= Provided records =
──────

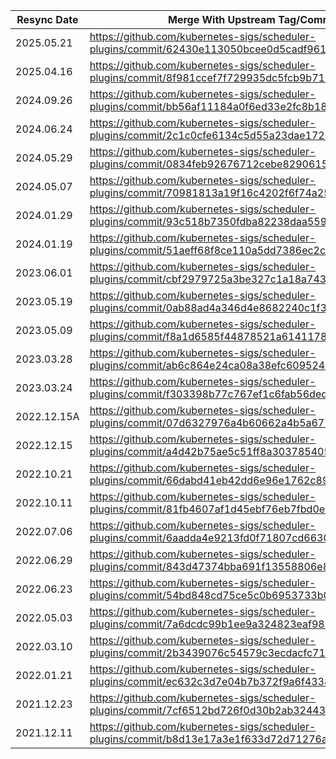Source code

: | Resync Date | Merge With Upstream Tag/Commit                                                                       | Author      |
|-------------|------------------------------------------------------------------------------------------------------|-------------|
| 2025.05.21  | https://github.com/kubernetes-sigs/scheduler-plugins/commit/62430e113050bcee0d5cadf9617e7fab4748605d | shajmakh    |
| 2025.04.16  | https://github.com/kubernetes-sigs/scheduler-plugins/commit/8f981ccef7f729935dc5fcb9b719b1951cb5559e | shajmakh    |
| 2024.09.26  | https://github.com/kubernetes-sigs/scheduler-plugins/commit/bb56af11184a0f6ed33e2fc8b189a5b1ccfc60e4 | ffromani    |
| 2024.06.24  | https://github.com/kubernetes-sigs/scheduler-plugins/commit/2c1c0cfe6134c5d55a23dae1726264664a943f4b | ffromani    |
| 2024.05.29  | https://github.com/kubernetes-sigs/scheduler-plugins/commit/0834feb92676712cebe8290615ce1c47537fe078 | ffromani    |
| 2024.05.07  | https://github.com/kubernetes-sigs/scheduler-plugins/commit/70981813a19f16c4202f6f74a2525bf917b63685 | ffromani    |
| 2024.01.29  | https://github.com/kubernetes-sigs/scheduler-plugins/commit/93c518b7350fdba82238daa559cb0c11a9353e87 | ffromani    |
| 2024.01.19  | https://github.com/kubernetes-sigs/scheduler-plugins/commit/51aeff68f8ce110a5dd7386ec2cee2275c78a0c7 | ffromani    | + cherry-picks on top
| 2023.06.01  | https://github.com/kubernetes-sigs/scheduler-plugins/commit/cbf2979725a3be327c1a18a74375e06498bd3419 | ffromani    |
| 2023.05.19  | https://github.com/kubernetes-sigs/scheduler-plugins/commit/0ab88ad4a346d4e8682240c1f3817816a4298f40 | ffromani    |
| 2023.05.09  | https://github.com/kubernetes-sigs/scheduler-plugins/commit/f8a1d6585f44878521a61411788aa4d5cb0488f0 | ffromani    |
| 2023.03.28  | https://github.com/kubernetes-sigs/scheduler-plugins/commit/ab6c864e24ca08a38efc609524ce10bce8d3db3b | ffromani    |
| 2023.03.24  | https://github.com/kubernetes-sigs/scheduler-plugins/commit/f303398b77c767ef1c6fab56ded0858a5dedbdd2 | ffromani    |
| 2022.12.15A | https://github.com/kubernetes-sigs/scheduler-plugins/commit/07d6327976a4b60662a4b5a677f15dea1f343b57 | fromanirh   |
| 2022.12.15  | https://github.com/kubernetes-sigs/scheduler-plugins/commit/a4d42b75ae5c51ff8a3037854057d7ffc81ab3f6 | fromanirh   |
| 2022.10.21  | https://github.com/kubernetes-sigs/scheduler-plugins/commit/66dabd41eb42dd6e96e1762c89cf96b4eff05bdd | fromanirh   |
| 2022.10.11  | https://github.com/kubernetes-sigs/scheduler-plugins/commit/81fb4607af1d45ebf76eb7fbd0eb7ddba7abc959 | swatisehgal |
| 2022.07.06  | https://github.com/kubernetes-sigs/scheduler-plugins/commit/6aadda4e9213fd0f71807cd6630eb8e58db740fd | swatisehgal |
| 2022.06.29  | https://github.com/kubernetes-sigs/scheduler-plugins/commit/843d47374bba691f13558806e8fddb866bfb1b9e | swatisehgal |
| 2022.06.23  | https://github.com/kubernetes-sigs/scheduler-plugins/commit/54bd848cd75ce5c0b6953733b0e477c47aa356a9 | swatisehgal |
| 2022.05.03  | https://github.com/kubernetes-sigs/scheduler-plugins/commit/7a6dcdc99b1ee9a324823eaf98718cfd9e98e805 | fromanirh   |
| 2022.03.10  | https://github.com/kubernetes-sigs/scheduler-plugins/commit/2b3439076c54579c3ecdacfc71ca00a23f1e42f8 | fromanirh   |
| 2022.01.21  | https://github.com/kubernetes-sigs/scheduler-plugins/commit/ec632c3d7e04b7b372f9a6f4338b0dbc53ef3d46 | fromanirh   |
| 2021.12.23  | https://github.com/kubernetes-sigs/scheduler-plugins/commit/7cf6512bd726f0d30b2ab32443af867a0b849da8 | fromanirh   |
| 2021.12.11  | https://github.com/kubernetes-sigs/scheduler-plugins/commit/b8d13e17a3e1f633d72d71276a3da6fecf89f2e3 | Tal-or      |

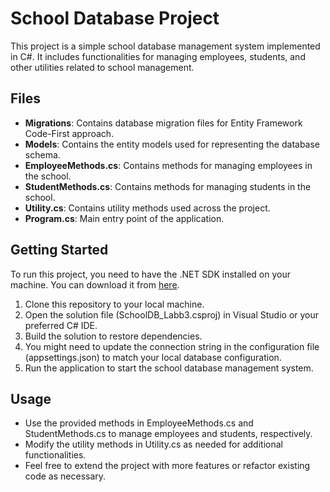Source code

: # School Database Project

This project is a simple school database management system implemented in C#. It includes functionalities for managing employees, students, and other utilities related to school management.

## Files

- **Migrations**: Contains database migration files for Entity Framework Code-First approach.
- **Models**: Contains the entity models used for representing the database schema.
- **EmployeeMethods.cs**: Contains methods for managing employees in the school.
- **StudentMethods.cs**: Contains methods for managing students in the school.
- **Utility.cs**: Contains utility methods used across the project.
- **Program.cs**: Main entry point of the application.

## Getting Started

To run this project, you need to have the .NET SDK installed on your machine. You can download it from [here](https://dotnet.microsoft.com/download).

1. Clone this repository to your local machine.
2. Open the solution file (SchoolDB_Labb3.csproj) in Visual Studio or your preferred C# IDE.
3. Build the solution to restore dependencies.
4. You might need to update the connection string in the configuration file (appsettings.json) to match your local database configuration.
5. Run the application to start the school database management system.

## Usage

- Use the provided methods in EmployeeMethods.cs and StudentMethods.cs to manage employees and students, respectively.
- Modify the utility methods in Utility.cs as needed for additional functionalities.
- Feel free to extend the project with more features or refactor existing code as necessary.

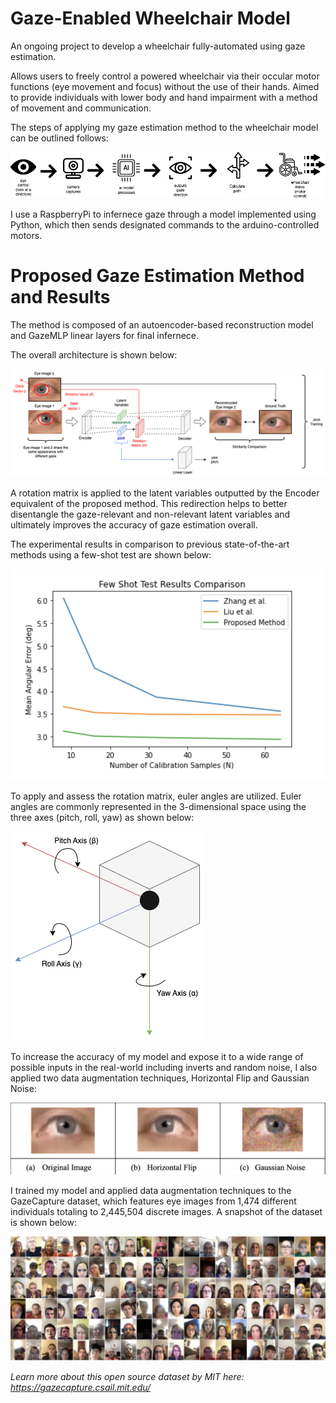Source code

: # Gaze-Enabled Wheelchair Model

An ongoing project to develop a wheelchair fully-automated using gaze estimation.

Allows users to freely control a powered wheelchair via their occular motor functions (eye movement and focus) without the use of their hands. Aimed to provide individuals with lower body and hand impairment with a method of movement and communication. 

The steps of applying my gaze estimation method to the wheelchair model can be outlined follows:

![application](figures/application.png)

I use a RaspberryPi to infernece gaze through a model implemented using Python, which then sends designated commands to the arduino-controlled motors. 

# Proposed Gaze Estimation Method and Results
The method is composed of an autoencoder-based reconstruction model and GazeMLP linear layers for final infernece. 

The overall architecture is shown below:

![architecture](figures/architecture.png)

A rotation matrix is applied to the latent variables outputted by the Encoder equivalent of the proposed method. This redirection helps to better disentangle the gaze-relevant and non-relevant latent variables and ultimately improves the accuracy of gaze estimation overall. 

The experimental results in comparison to previous state-of-the-art methods using a few-shot test are shown below:

![few_shot](figures/few_shot.png)

To apply and assess the rotation matrix, euler angles are utilized. Euler angles are commonly represented in the 3-dimensional space using the three axes (pitch, roll, yaw) as shown below:

![euler_angles](figures/euler_angles.png)

To increase the accuracy of my model and expose it to a wide range of possible inputs in the real-world including inverts and random noise, I also applied two data augmentation techniques, Horizontal Flip and Gaussian Noise:

![data_augmentation](figures/data_augmentation.png)

I trained my model and applied data augmentation techniques to the GazeCapture dataset, which features eye images from 1,474 different individuals totaling to 2,445,504 discrete images. A snapshot of the dataset is shown below:

![gaze_capture](figures/gazecapture.png)

*Learn more about this open source dataset by MIT here: https://gazecapture.csail.mit.edu/*
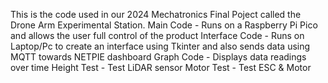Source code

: This is the code used in our 2024 Mechatronics Final Poject called the Drone Arm Experimental Station. 
Main Code - Runs on a Raspberry Pi Pico and allows the user full control of the product
Interface Code - Runs on Laptop/Pc to create an interface using Tkinter and also sends data using MQTT towards NETPIE dashboard 
Graph Code - Displays data readings over time
Height Test - Test LiDAR sensor
Motor Test - Test ESC & Motor
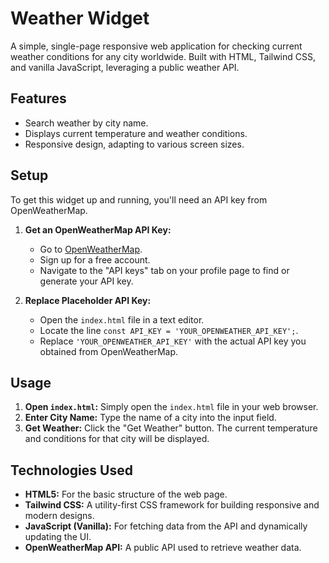 # Weather Widget

A simple, single-page responsive web application for checking current weather conditions for any city worldwide. Built with HTML, Tailwind CSS, and vanilla JavaScript, leveraging a public weather API.

## Features

*   Search weather by city name.
*   Displays current temperature and weather conditions.
*   Responsive design, adapting to various screen sizes.

## Setup

To get this widget up and running, you'll need an API key from OpenWeatherMap.

1.  **Get an OpenWeatherMap API Key:**
    *   Go to [OpenWeatherMap](https://openweathermap.org/api).
    *   Sign up for a free account.
    *   Navigate to the "API keys" tab on your profile page to find or generate your API key.

2.  **Replace Placeholder API Key:**
    *   Open the `index.html` file in a text editor.
    *   Locate the line `const API_KEY = 'YOUR_OPENWEATHER_API_KEY';`.
    *   Replace `'YOUR_OPENWEATHER_API_KEY'` with the actual API key you obtained from OpenWeatherMap.

## Usage

1.  **Open `index.html`:** Simply open the `index.html` file in your web browser.
2.  **Enter City Name:** Type the name of a city into the input field.
3.  **Get Weather:** Click the "Get Weather" button. The current temperature and conditions for that city will be displayed.

## Technologies Used

*   **HTML5:** For the basic structure of the web page.
*   **Tailwind CSS:** A utility-first CSS framework for building responsive and modern designs.
*   **JavaScript (Vanilla):** For fetching data from the API and dynamically updating the UI.
*   **OpenWeatherMap API:** A public API used to retrieve weather data.

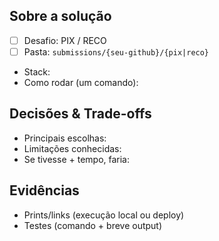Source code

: ## Sobre a solução
- [ ] Desafio: PIX / RECO
- [ ] Pasta: `submissions/{seu-github}/{pix|reco}`
- Stack:
- Como rodar (um comando):

## Decisões & Trade-offs
- Principais escolhas:
- Limitações conhecidas:
- Se tivesse + tempo, faria:

## Evidências
- Prints/links (execução local ou deploy)
- Testes (comando + breve output)
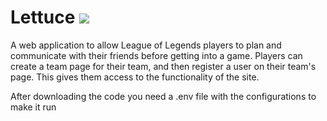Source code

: Lettuce    <img src="https://travis-ci.org/khanny17/Lettuce.svg?branch=master" />
=======

A web application to allow League of Legends players to plan and communicate with their friends before getting into a game. Players can create a team page for their team, and then register a user on their team's page. This gives them access to the functionality of the site.




After downloading the code you need a .env file with the configurations to make it run
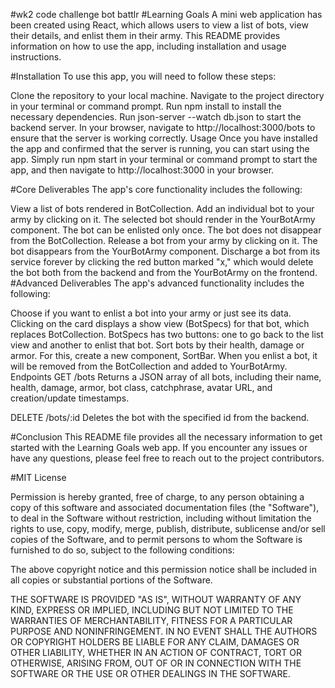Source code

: #wk2 code challenge bot battlr
#Learning Goals
A mini web application has been created using React, which allows users to view a list of bots, view their details, and enlist them in their army. This README provides information on how to use the app, including installation and usage instructions.

#Installation
To use this app, you will need to follow these steps:

Clone the repository to your local machine.
Navigate to the project directory in your terminal or command prompt.
Run npm install to install the necessary dependencies.
Run json-server --watch db.json to start the backend server.
In your browser, navigate to http://localhost:3000/bots to ensure that the server is working correctly.
Usage
Once you have installed the app and confirmed that the server is running, you can start using the app. Simply run npm start in your terminal or command prompt to start the app, and then navigate to http://localhost:3000 in your browser.

#Core Deliverables
The app's core functionality includes the following:

View a list of bots rendered in BotCollection.
Add an individual bot to your army by clicking on it. The selected bot should
render in the YourBotArmy component. The bot can be enlisted only once.
The bot does not disappear from the BotCollection.
Release a bot from your army by clicking on it. The bot disappears from the
YourBotArmy component.
Discharge a bot from its service forever by clicking the red button marked
"x," which would delete the bot both from the backend and from the
YourBotArmy on the frontend.
#Advanced Deliverables
The app's advanced functionality includes the following:

Choose if you want to enlist a bot into your army or just see its data. Clicking
on the card displays a show view (BotSpecs) for that bot,
which replaces BotCollection. BotSpecs has two buttons: one
to go back to the list view and another to enlist that bot.
Sort bots by their health, damage or armor. For this, create a new component,
SortBar.
When you enlist a bot, it will be removed from the BotCollection and added
to YourBotArmy.
Endpoints
GET /bots
Returns a JSON array of all bots, including their name, health, damage, armor, bot class, catchphrase, avatar URL, and creation/update timestamps.

DELETE /bots/:id
Deletes the bot with the specified id from the backend.

#Conclusion
This README file provides all the necessary information to get started with the Learning Goals web app. If you encounter any issues or have any questions, please feel free to reach out to the project contributors.

#MIT License

Permission is hereby granted, free of charge, to any person obtaining a copy of this software and associated documentation files (the "Software"), to deal in the Software without restriction, including without limitation the rights to use, copy, modify, merge, publish, distribute, sublicense and/or sell copies of the Software, and to permit persons to whom the Software is furnished to do so, subject to the following conditions:

The above copyright notice and this permission notice shall be included in all copies or substantial portions of the Software.

THE SOFTWARE IS PROVIDED "AS IS", WITHOUT WARRANTY OF ANY KIND, EXPRESS OR IMPLIED, INCLUDING BUT NOT LIMITED TO THE WARRANTIES OF MERCHANTABILITY, FITNESS FOR A PARTICULAR PURPOSE AND NONINFRINGEMENT. IN NO EVENT SHALL THE AUTHORS OR COPYRIGHT HOLDERS BE LIABLE FOR ANY CLAIM, DAMAGES OR OTHER LIABILITY, WHETHER IN AN ACTION OF CONTRACT, TORT OR OTHERWISE, ARISING FROM, OUT OF OR IN CONNECTION WITH THE SOFTWARE OR THE USE OR OTHER DEALINGS IN THE SOFTWARE.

──────

= Task instructions =
From the line containing "Discharge a bot" to the final line of the data above, transcribe every line exactly and nothing more.

= Answer space =
Discharge a bot from its service forever by clicking the red button marked
"x," which would delete the bot both from the backend and from the
YourBotArmy on the frontend.
#Advanced Deliverables
The app's advanced functionality includes the following:

Choose if you want to enlist a bot into your army or just see its data. Clicking
on the card displays a show view (BotSpecs) for that bot,
which replaces BotCollection. BotSpecs has two buttons: one
to go back to the list view and another to enlist that bot.
Sort bots by their health, damage or armor. For this, create a new component,
SortBar.
When you enlist a bot, it will be removed from the BotCollection and added
to YourBotArmy.
Endpoints
GET /bots
Returns a JSON array of all bots, including their name, health, damage, armor, bot class, catchphrase, avatar URL, and creation/update timestamps.

DELETE /bots/:id
Deletes the bot with the specified id from the backend.

#Conclusion
This README file provides all the necessary information to get started with the Learning Goals web app. If you encounter any issues or have any questions, please feel free to reach out to the project contributors.

#MIT License

Permission is hereby granted, free of charge, to any person obtaining a copy of this software and associated documentation files (the "Software"), to deal in the Software without restriction, including without limitation the rights to use, copy, modify, merge, publish, distribute, sublicense and/or sell copies of the Software, and to permit persons to whom the Software is furnished to do so, subject to the following conditions:

The above copyright notice and this permission notice shall be included in all copies or substantial portions of the Software.

THE SOFTWARE IS PROVIDED "AS IS", WITHOUT WARRANTY OF ANY KIND, EXPRESS OR IMPLIED, INCLUDING BUT NOT LIMITED TO THE WARRANTIES OF MERCHANTABILITY, FITNESS FOR A PARTICULAR PURPOSE AND NONINFRINGEMENT. IN NO EVENT SHALL THE AUTHORS OR COPYRIGHT HOLDERS BE LIABLE FOR ANY CLAIM, DAMAGES OR OTHER LIABILITY, WHETHER IN AN ACTION OF CONTRACT, TORT OR OTHERWISE, ARISING FROM, OUT OF OR IN CONNECTION WITH THE SOFTWARE OR THE USE OR OTHER DEALINGS IN THE SOFTWARE.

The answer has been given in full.